Once you reach the line containing "right now. |" in the entries below, write out that line and each one after it down to the line containing "that equilibrium. |", exactly and with nothing added.

───── Source data ─────

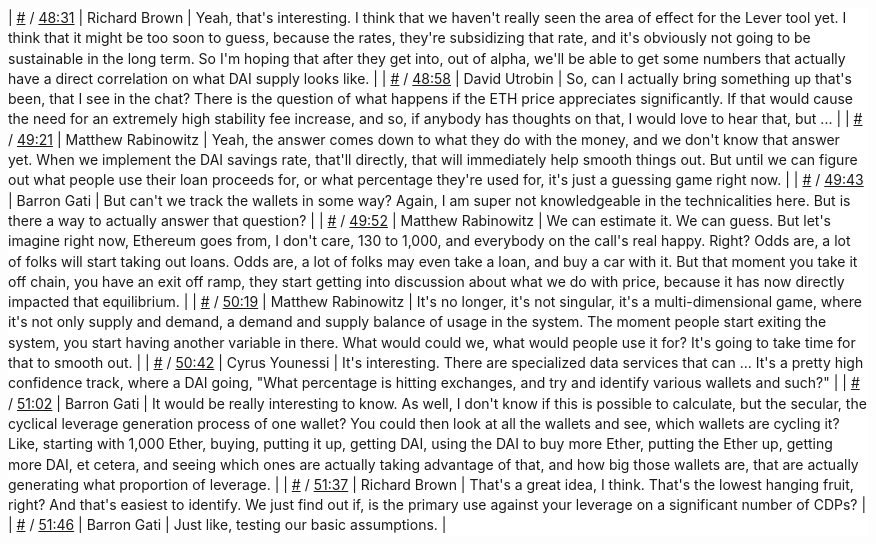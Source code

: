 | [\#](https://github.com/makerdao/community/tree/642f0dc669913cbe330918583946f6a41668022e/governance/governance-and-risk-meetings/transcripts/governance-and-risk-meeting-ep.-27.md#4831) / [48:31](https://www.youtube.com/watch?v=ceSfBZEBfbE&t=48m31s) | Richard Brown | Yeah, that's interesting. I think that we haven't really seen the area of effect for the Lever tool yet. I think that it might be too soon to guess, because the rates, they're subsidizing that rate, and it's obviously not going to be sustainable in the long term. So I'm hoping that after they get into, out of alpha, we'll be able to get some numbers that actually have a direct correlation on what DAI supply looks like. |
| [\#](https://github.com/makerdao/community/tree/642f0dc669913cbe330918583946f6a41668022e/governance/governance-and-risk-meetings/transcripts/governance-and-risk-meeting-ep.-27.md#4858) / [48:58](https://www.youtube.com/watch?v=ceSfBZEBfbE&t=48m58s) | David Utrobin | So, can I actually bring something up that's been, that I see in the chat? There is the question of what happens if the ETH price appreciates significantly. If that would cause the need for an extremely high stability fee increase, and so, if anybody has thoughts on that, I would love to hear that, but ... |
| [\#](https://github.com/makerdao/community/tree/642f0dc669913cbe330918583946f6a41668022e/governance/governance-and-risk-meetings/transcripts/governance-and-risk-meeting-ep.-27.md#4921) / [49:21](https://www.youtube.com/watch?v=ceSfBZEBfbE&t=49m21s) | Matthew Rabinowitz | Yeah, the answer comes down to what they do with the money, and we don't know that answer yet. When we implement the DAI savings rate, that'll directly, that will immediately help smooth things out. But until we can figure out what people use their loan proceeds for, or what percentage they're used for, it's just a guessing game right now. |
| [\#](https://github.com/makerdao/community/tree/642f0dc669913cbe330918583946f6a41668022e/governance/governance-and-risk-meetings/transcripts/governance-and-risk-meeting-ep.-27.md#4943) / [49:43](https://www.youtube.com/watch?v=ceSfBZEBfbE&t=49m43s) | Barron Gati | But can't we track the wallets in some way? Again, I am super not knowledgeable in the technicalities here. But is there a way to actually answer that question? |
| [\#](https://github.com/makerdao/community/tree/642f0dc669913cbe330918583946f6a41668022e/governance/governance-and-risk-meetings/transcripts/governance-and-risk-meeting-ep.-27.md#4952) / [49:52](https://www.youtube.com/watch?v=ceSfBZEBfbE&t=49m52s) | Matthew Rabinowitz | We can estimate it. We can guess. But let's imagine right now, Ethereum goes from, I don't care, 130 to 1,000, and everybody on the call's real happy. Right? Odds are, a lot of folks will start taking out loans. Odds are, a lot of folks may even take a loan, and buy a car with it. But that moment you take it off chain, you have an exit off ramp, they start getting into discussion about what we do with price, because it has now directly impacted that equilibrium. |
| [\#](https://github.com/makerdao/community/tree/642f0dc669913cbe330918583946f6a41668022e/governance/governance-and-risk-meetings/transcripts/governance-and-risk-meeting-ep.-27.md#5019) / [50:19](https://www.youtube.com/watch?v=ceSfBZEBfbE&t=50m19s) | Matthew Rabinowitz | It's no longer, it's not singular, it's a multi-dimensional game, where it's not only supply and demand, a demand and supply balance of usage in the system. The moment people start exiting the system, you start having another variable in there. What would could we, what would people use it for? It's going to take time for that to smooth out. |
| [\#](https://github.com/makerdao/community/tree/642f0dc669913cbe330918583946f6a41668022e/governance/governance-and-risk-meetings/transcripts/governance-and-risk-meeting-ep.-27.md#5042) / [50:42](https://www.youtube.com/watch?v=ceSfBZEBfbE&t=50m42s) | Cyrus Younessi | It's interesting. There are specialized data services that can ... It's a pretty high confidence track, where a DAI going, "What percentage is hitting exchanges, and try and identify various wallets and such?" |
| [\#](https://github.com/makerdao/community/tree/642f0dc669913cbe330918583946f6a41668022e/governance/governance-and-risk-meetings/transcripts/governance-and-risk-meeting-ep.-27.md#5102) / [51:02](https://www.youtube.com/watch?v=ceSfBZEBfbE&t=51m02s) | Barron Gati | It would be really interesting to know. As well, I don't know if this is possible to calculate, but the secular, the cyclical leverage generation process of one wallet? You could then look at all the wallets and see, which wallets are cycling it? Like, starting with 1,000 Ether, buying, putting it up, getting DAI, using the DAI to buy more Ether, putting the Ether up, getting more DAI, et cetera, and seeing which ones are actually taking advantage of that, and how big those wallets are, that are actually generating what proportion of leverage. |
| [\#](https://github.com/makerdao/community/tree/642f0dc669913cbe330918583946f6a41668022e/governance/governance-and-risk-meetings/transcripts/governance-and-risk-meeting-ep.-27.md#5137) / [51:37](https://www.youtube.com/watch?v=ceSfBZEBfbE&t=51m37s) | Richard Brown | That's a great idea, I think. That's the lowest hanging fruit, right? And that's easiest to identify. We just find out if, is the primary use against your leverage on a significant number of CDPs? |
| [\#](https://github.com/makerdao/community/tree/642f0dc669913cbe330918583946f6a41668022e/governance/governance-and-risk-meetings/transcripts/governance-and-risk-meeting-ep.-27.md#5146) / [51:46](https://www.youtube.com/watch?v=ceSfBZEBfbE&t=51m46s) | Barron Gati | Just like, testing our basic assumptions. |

─────

Exercise output:
| [\#](https://github.com/makerdao/community/tree/642f0dc669913cbe330918583946f6a41668022e/governance/governance-and-risk-meetings/transcripts/governance-and-risk-meeting-ep.-27.md#4921) / [49:21](https://www.youtube.com/watch?v=ceSfBZEBfbE&t=49m21s) | Matthew Rabinowitz | Yeah, the answer comes down to what they do with the money, and we don't know that answer yet. When we implement the DAI savings rate, that'll directly, that will immediately help smooth things out. But until we can figure out what people use their loan proceeds for, or what percentage they're used for, it's just a guessing game right now. |
| [\#](https://github.com/makerdao/community/tree/642f0dc669913cbe330918583946f6a41668022e/governance/governance-and-risk-meetings/transcripts/governance-and-risk-meeting-ep.-27.md#4943) / [49:43](https://www.youtube.com/watch?v=ceSfBZEBfbE&t=49m43s) | Barron Gati | But can't we track the wallets in some way? Again, I am super not knowledgeable in the technicalities here. But is there a way to actually answer that question? |
| [\#](https://github.com/makerdao/community/tree/642f0dc669913cbe330918583946f6a41668022e/governance/governance-and-risk-meetings/transcripts/governance-and-risk-meeting-ep.-27.md#4952) / [49:52](https://www.youtube.com/watch?v=ceSfBZEBfbE&t=49m52s) | Matthew Rabinowitz | We can estimate it. We can guess. But let's imagine right now, Ethereum goes from, I don't care, 130 to 1,000, and everybody on the call's real happy. Right? Odds are, a lot of folks will start taking out loans. Odds are, a lot of folks may even take a loan, and buy a car with it. But that moment you take it off chain, you have an exit off ramp, they start getting into discussion about what we do with price, because it has now directly impacted that equilibrium. |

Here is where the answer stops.